Guerras, odios, ¿por qué? Una propuesta a nivel personal
No voy a hablarte de guerras. Son evidentes. Además, ¡hay tantas! Si solo fueran las de Ucrania y Gaza... Tampoco lo haré sobre aranceles y menos aún hablaré de Estados Unidos, Rusia, China o la Unión Europea. Ya corren ríos de tinta al respecto. Además, no solo me indigna ver los hemiciclos o foros políticos convertidos en escenarios teatrales cuando no circenses –que dan más vergüenza que risa, dicho sea de paso–, sino cuando pienso en las mentiras que subyacen bajo el montante del dinero de los contribuyentes, igual da el país o el color político, aunque nuestros políticos se “lleven la palma”.
Me gustaría trazar los rasgos de esa actitud que origina y alimenta las guerras, los odios y enemistades, también las que se libran a nivel familiar, profesional o social. ¡Cuántas personas de una misma familia no se hablan o se distancian por una herencia! ¡Cuántas cortan relaciones por un malentendido y albergan en su corazón rencores o recelos que echan raíz y con el tiempo son imposibles de arrancar! No digamos las pugnas que se crean en los departamentos universitarios, servicios médicos o entre quienes detentan el codicioso poder del que solo es –como reza el refrán– “cabeza de ratón”.
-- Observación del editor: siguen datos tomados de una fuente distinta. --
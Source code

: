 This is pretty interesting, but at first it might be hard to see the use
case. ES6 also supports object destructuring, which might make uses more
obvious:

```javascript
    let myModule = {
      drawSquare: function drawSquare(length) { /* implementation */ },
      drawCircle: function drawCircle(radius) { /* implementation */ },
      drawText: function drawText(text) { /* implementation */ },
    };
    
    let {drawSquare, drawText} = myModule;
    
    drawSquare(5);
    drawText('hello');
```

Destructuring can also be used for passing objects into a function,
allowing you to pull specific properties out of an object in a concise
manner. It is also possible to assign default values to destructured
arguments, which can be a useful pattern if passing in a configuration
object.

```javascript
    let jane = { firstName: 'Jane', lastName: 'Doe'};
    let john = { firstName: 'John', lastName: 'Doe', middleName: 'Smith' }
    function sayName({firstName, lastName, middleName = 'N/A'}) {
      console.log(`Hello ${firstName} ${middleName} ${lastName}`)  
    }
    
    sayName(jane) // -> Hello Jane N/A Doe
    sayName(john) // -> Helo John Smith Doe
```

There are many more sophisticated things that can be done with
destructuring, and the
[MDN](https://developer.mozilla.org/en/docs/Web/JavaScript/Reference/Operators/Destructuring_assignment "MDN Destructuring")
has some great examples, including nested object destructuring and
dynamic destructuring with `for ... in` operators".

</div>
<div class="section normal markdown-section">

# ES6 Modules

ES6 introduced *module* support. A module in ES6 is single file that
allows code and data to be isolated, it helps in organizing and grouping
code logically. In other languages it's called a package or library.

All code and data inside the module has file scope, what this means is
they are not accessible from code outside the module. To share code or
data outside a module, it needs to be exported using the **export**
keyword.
Quizás hayas adivinado de qué se trata o te preguntes sin encontrar respuesta. Hoy quiero hablar de la soberbia, esa condición de la persona que se cree –según define la RAE– superior a los demás, y actúa de manera arrogante y despreciativa.
Los sinónimos de este pecado, llamado capital, causante del primer fratricidio de la historia –el que nutrió los celos de Caín contra Abel–, son numerosos y dibujan sus distintas facetas: altivez, orgullo, inmodestia, presunción, altanería, arrogancia, vanidad, envanecimiento, engreimiento, jactancia, suficiencia, fatuidad o endiosamiento. ¿Quién no se vio encarnando varios de estos perfiles algunas veces?
El autor Fernández Carbajal describe las manifestaciones de la soberbia, presentes en todos los aspectos de la vida: “Nos hace susceptibles e impacientes, injustos en nuestros juicios y en nuestras palabras. Se deleita en hablar de las propias acciones, luces, dificultades y sufrimientos. Inclina a compararse y creerse mejor que los demás y a negarles las buenas cualidades. Hace que nos sintamos ofendidos cuando somos humillados, o no nos obsequian como esperábamos”.
“Contra soberbia, humildad”, así tituló Alba y Peña una de sus obras de teatro menor, porque así es. Frente a esa actitud prepotente e impositiva está una virtud grande, recia, que para Gracián era la única base sólida de las demás virtudes, asegurando que "A más elevación, más humildad", porque cuanto más alta sea nuestra posición, más necesario es practicar la humildad. En cualquier tipo de liderazgo, da igual que sea político, empresarial, docente o el de unos padres de familia, es preciso en ocasiones bajarse del pedestal, reconocer las contribuciones de los demás y trabajar en colaboración con el equipo. No hay otra para lograr un éxito conjunto.
En cualquier tipo de liderazgo es preciso en ocasiones bajarse del pedestal, reconocer las contribuciones de los demás y trabajar en colaboración con el equipo
Además, la humildad nada tiene que ver con la actitud timorata o apocada del que baja la mirada y procura pasar inadvertido. Quizás muchos tengan por tal lo que solo es una mala caricatura. No. La humildad es virtud fuerte y transparente, que sabe mirar a la verdad de frente, asumiendo la propia realidad, procurando potenciar los talentos o enmendar los yerros, porque nadie es perfecto.
La humildad acorta distancias, sanea los corazones, facilita encuentros, alumbra rectificaciones, se abre a la crítica constructiva, es muy libre y siempre procura aprender de los demás. En su día a día, el humilde tiende manos, derriba muros, arrima hombros, ayuda cuando se necesita, se mete en los zapatos del otro valorando su esfuerzo, al tiempo que respeta y no juzga. También, cuando toca, perdona o pide perdón.
Por ello, el que así actúa no se achica o renuncia a sus derechos, al contrario: el humilde no solo crece como persona, sino que gana en reputación y, sin buscarlo, su actuación se asemeja a la del rey de la mitología griega, el rey Midas, que convertía en oro cuanto tocaba.
Termino con la propuesta. Quien procura la humildad acaba poniendo fin a las enemistades y a las guerras: las grandes, que laceran gran parte del mundo, y también las domésticas, que a veces se libran silenciosamente. De ahí su poder, al alcance de cualquier fortuna.